From the devastating fire The polar bear’s grip on ice melts, there’s no shortage of gruesome images to highlight the need for action. Climate change. But collecting reliable data to track the rate of change – and helping to determine how to deal with it – is much less straightforward.
These scientists National Physical Laboratory Teddington in south-west London is using precision monitoring equipment to measure pollutants and track our effects on the planet more accurately than ever before.
The lab’s latest tool is the Borias, a laser spectrometer designed to collect and analyze methane — a greenhouse gas emitted by the activity of dozens of people, from agriculture to fuel. Heathfield, Surrey, Borias operates an uninterrupted telecommunications tower 24 hours a day, in all weathers, to sample large quantities of air. The machine uses a lengthy tube filled with fine plastic beads, which is then cooled to -160 degrees Celsius, allowing researchers returning to NPL headquarters to cryogenically separate methane particles from oxygen and nitrogen, which turn into ice at much lower temperatures.
The purpose is to determine the relative density of different methane molecules and to gain a better idea of where the pollutants are coming from, explains Emmal Safi, a senior research scientist at NPL. “Although previous devices have been able to measure methane concentration, that data alone does not tell us much about the source of methane,” he says.
Methane is a molecule made up of one carbon atom surrounded by four hydrogen atoms (its chemical formula is CH4).

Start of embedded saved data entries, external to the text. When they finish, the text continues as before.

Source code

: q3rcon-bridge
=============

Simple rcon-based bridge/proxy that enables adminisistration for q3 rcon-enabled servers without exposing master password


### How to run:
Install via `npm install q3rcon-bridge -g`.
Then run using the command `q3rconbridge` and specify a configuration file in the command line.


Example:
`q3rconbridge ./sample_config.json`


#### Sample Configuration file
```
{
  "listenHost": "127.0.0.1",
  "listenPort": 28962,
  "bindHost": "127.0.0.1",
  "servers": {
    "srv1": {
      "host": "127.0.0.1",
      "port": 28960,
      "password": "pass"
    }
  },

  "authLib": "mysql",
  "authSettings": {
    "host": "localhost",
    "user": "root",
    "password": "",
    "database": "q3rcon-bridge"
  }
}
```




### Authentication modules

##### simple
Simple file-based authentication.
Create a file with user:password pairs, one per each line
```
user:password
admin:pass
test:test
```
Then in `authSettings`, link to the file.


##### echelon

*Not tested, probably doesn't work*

However, there are different types of methane in the air, which is called methane isotope. “Different processes produce methane with very small differences in the relative amounts of each isotope, so the relative proportions of each can be used as a signature to determine its origin,” Safi said.
So far, the readings show researchers what they expected: “We’re seeing methane with a signature background in the Northern Hemisphere – relatively clean air from the Atlantic – and some local agricultural sources,” said Chris Renick, a research scientist from a more advanced Boryas team. “It depends on the direction of the wind on any given day.”
What makes Borias unique is its potential: in the future, NPL will create more devices like this and deploy them to different regions, including the Arctic, where potentially huge amounts of methane can be trapped in permafrost. “We are using data from our Heathfield Labs to contribute to the UK’s methane emissions estimates,” Renick explained. “However, there are many more networks in many other countries that would also benefit from the measurements that Boris could make – this would help the device reduce global methane emissions.”
Borias is one of dozens of unique tools for measuring contaminants in the NPL. The most historically significant is a set of high-precision scales developed in the 1970s to compare cable balances, electrical and mechanical power. Fifty years later, the device was used to weigh individual air particles to determine the concentration of methane.
The main role of researchers working with boriasis is not to conduct climate research, nor to present evidence of climate change. They are metrologists by trade – there to study and observe the science of measurement to keep science as accurate as possible.